> _What you are asked to do_
Print exactly the lines that run from the first line of the material to the line containing "And of course, the", both ends included, and skip the pictures.

◇ ◇ ◇

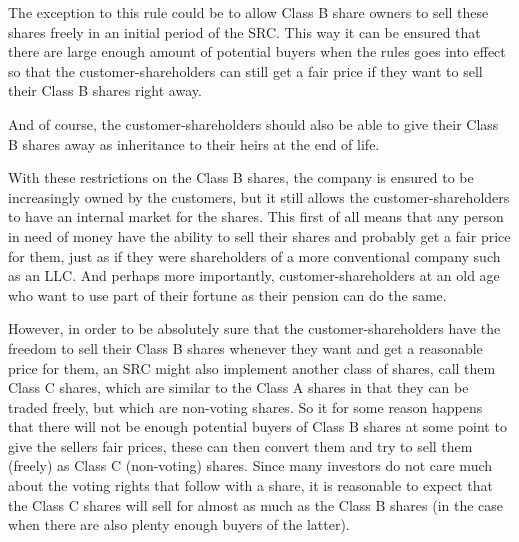 \documentclass{article}
\begin{document}
The exception to this rule could be to allow Class B share owners to sell these shares freely in an initial period of the SRC. This way it can be ensured that there are large enough amount of potential buyers when the rules goes into effect so that the customer-shareholders can still get a fair price if they want to sell their Class B shares right away.

And of course, the customer-shareholders should also be able to give their Class B shares away as inheritance to their heirs at the end of life. 

With these restrictions on the Class B shares, the company is ensured to be increasingly owned by the customers, but it still allows the customer-shareholders to have an internal market for the shares. This first of all means that any person in need of money have the ability to sell their shares and probably get a fair price for them, just as if they were shareholders of a more conventional company such as an LLC. And perhaps more importantly, customer-shareholders at an old age who want to use part of their fortune as their pension can do the same. 

However, in order to be absolutely sure that the customer-shareholders have the freedom to sell their Class B shares whenever they want and get a reasonable price for them, an SRC might also implement another class of shares, call them Class C shares, which are similar to the Class A shares in that they can be traded freely, but which are non-voting shares. So it for some reason happens that there will not be enough potential buyers of Class B shares at some point to give the sellers fair prices, these can then convert them and try to sell them (freely) as Class C (non-voting) shares. Since many investors do not care much about the voting rights that follow with a share, it is reasonable to expect that the Class C shares will sell for almost as much as the Class B shares (in the case when there are also plenty enough buyers of the latter). 




\end{document}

◇ ◇ ◇

> _Exercise output_
 \documentclass{article}
\begin{document}
The exception to this rule could be to allow Class B share owners to sell these shares freely in an initial period of the SRC. This way it can be ensured that there are large enough amount of potential buyers when the rules goes into effect so that the customer-shareholders can still get a fair price if they want to sell their Class B shares right away.

And of course, the customer-shareholders should also be able to give their Class B shares away as inheritance to their heirs at the end of life. 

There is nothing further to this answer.